[Source texts of formatted documents]
* * * * * * * * *

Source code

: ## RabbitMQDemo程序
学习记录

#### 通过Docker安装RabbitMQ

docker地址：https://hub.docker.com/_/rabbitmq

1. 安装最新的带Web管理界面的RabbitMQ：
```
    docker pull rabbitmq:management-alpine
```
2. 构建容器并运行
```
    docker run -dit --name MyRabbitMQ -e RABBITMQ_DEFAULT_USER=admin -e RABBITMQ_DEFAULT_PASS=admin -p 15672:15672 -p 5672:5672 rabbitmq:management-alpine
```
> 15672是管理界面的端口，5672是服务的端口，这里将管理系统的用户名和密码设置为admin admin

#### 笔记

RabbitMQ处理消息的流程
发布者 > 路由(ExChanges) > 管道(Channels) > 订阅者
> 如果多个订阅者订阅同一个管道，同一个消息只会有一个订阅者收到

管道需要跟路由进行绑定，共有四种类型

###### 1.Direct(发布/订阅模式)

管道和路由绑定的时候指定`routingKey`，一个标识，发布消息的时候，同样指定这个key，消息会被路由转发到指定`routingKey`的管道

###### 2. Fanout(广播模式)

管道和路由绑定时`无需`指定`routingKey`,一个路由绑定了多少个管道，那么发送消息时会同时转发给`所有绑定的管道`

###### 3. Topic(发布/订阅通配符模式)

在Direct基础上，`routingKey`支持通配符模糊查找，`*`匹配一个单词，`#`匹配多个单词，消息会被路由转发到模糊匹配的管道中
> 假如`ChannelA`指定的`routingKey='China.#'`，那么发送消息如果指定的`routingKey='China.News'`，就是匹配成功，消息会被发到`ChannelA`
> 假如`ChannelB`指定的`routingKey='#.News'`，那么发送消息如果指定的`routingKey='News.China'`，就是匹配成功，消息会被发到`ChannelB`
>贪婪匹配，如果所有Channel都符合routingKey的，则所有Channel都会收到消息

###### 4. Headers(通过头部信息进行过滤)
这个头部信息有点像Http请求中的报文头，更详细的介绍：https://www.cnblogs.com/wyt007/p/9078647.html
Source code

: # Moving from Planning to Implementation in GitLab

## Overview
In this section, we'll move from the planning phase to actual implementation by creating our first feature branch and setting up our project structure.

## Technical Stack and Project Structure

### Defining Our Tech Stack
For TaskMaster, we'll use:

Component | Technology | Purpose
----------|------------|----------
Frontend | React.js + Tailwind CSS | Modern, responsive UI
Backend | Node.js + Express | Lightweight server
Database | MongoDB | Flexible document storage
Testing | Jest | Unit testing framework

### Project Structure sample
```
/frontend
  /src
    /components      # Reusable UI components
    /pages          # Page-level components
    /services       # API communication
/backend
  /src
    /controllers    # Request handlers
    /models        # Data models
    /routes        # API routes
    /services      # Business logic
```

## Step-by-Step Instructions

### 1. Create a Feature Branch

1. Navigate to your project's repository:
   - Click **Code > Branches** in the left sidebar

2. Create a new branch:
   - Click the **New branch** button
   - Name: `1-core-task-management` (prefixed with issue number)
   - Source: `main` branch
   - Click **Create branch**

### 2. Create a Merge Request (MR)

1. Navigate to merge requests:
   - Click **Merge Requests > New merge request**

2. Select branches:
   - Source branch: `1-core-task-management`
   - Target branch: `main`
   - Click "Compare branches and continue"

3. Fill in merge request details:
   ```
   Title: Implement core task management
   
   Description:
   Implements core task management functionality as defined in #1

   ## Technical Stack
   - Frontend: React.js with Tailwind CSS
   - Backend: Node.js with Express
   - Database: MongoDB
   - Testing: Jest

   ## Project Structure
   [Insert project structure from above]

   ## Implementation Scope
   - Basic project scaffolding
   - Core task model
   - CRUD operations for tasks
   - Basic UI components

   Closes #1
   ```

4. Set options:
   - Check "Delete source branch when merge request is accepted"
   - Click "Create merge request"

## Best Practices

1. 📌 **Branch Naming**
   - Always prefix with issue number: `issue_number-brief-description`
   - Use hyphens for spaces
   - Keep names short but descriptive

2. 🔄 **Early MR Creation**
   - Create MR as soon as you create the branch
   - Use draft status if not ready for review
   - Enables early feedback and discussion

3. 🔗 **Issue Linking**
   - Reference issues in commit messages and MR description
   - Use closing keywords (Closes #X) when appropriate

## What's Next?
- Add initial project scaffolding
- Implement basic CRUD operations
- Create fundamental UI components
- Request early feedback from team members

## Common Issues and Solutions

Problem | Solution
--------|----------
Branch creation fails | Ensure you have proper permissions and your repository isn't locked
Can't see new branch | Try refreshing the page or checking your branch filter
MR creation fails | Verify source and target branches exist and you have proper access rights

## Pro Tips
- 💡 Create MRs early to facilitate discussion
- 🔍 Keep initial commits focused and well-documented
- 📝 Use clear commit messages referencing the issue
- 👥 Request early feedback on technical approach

* * * * * * * * *

- **Work instruction**
From the first line to the last, copy every record exactly.

- **Exercise answer**
Source code

: ## RabbitMQDemo程序
学习记录

#### 通过Docker安装RabbitMQ

docker地址：https://hub.docker.com/_/rabbitmq

1. 安装最新的带Web管理界面的RabbitMQ：
```
    docker pull rabbitmq:management-alpine
```
2. 构建容器并运行
```
    docker run -dit --name MyRabbitMQ -e RABBITMQ_DEFAULT_USER=admin -e RABBITMQ_DEFAULT_PASS=admin -p 15672:15672 -p 5672:5672 rabbitmq:management-alpine
```
> 15672是管理界面的端口，5672是服务的端口，这里将管理系统的用户名和密码设置为admin admin

#### 笔记

RabbitMQ处理消息的流程
发布者 > 路由(ExChanges) > 管道(Channels) > 订阅者
> 如果多个订阅者订阅同一个管道，同一个消息只会有一个订阅者收到

管道需要跟路由进行绑定，共有四种类型

###### 1.Direct(发布/订阅模式)

管道和路由绑定的时候指定`routingKey`，一个标识，发布消息的时候，同样指定这个key，消息会被路由转发到指定`routingKey`的管道

###### 2. Fanout(广播模式)

管道和路由绑定时`无需`指定`routingKey`,一个路由绑定了多少个管道，那么发送消息时会同时转发给`所有绑定的管道`

###### 3. Topic(发布/订阅通配符模式)

在Direct基础上，`routingKey`支持通配符模糊查找，`*`匹配一个单词，`#`匹配多个单词，消息会被路由转发到模糊匹配的管道中
> 假如`ChannelA`指定的`routingKey='China.#'`，那么发送消息如果指定的`routingKey='China.News'`，就是匹配成功，消息会被发到`ChannelA`
> 假如`ChannelB`指定的`routingKey='#.News'`，那么发送消息如果指定的`routingKey='News.China'`，就是匹配成功，消息会被发到`ChannelB`
>贪婪匹配，如果所有Channel都符合routingKey的，则所有Channel都会收到消息

###### 4. Headers(通过头部信息进行过滤)
这个头部信息有点像Http请求中的报文头，更详细的介绍：https://www.cnblogs.com/wyt007/p/9078647.html
Source code

: # Moving from Planning to Implementation in GitLab

## Overview
In this section, we'll move from the planning phase to actual implementation by creating our first feature branch and setting up our project structure.

## Technical Stack and Project Structure

### Defining Our Tech Stack
For TaskMaster, we'll use:

Component | Technology | Purpose
----------|------------|----------
Frontend | React.js + Tailwind CSS | Modern, responsive UI
Backend | Node.js + Express | Lightweight server
Database | MongoDB | Flexible document storage
Testing | Jest | Unit testing framework

### Project Structure sample
```
/frontend
  /src
    /components      # Reusable UI components
    /pages          # Page-level components
    /services       # API communication
/backend
  /src
    /controllers    # Request handlers
    /models        # Data models
    /routes        # API routes
    /services      # Business logic
```

## Step-by-Step Instructions

### 1. Create a Feature Branch

1. Navigate to your project's repository:
   - Click **Code > Branches** in the left sidebar

2. Create a new branch:
   - Click the **New branch** button
   - Name: `1-core-task-management` (prefixed with issue number)
   - Source: `main` branch
   - Click **Create branch**

### 2. Create a Merge Request (MR)

1. Navigate to merge requests:
   - Click **Merge Requests > New merge request**

2. Select branches:
   - Source branch: `1-core-task-management`
   - Target branch: `main`
   - Click "Compare branches and continue"

3. Fill in merge request details:
   ```
   Title: Implement core task management
   
   Description:
   Implements core task management functionality as defined in #1

   ## Technical Stack
   - Frontend: React.js with Tailwind CSS
   - Backend: Node.js with Express
   - Database: MongoDB
   - Testing: Jest

   ## Project Structure
   [Insert project structure from above]

   ## Implementation Scope
   - Basic project scaffolding
   - Core task model
   - CRUD operations for tasks
   - Basic UI components

   Closes #1
   ```

4. Set options:
   - Check "Delete source branch when merge request is accepted"
   - Click "Create merge request"

## Best Practices

1. 📌 **Branch Naming**
   - Always prefix with issue number: `issue_number-brief-description`
   - Use hyphens for spaces
   - Keep names short but descriptive

2. 🔄 **Early MR Creation**
   - Create MR as soon as you create the branch
   - Use draft status if not ready for review
   - Enables early feedback and discussion

3. 🔗 **Issue Linking**
   - Reference issues in commit messages and MR description
   - Use closing keywords (Closes #X) when appropriate

## What's Next?
- Add initial project scaffolding
- Implement basic CRUD operations
- Create fundamental UI components
- Request early feedback from team members

## Common Issues and Solutions

Problem | Solution
--------|----------
Branch creation fails | Ensure you have proper permissions and your repository isn't locked
Can't see new branch | Try refreshing the page or checking your branch filter
MR creation fails | Verify source and target branches exist and you have proper access rights

## Pro Tips
- 💡 Create MRs early to facilitate discussion
- 🔍 Keep initial commits focused and well-documented
- 📝 Use clear commit messages referencing the issue
- 👥 Request early feedback on technical approach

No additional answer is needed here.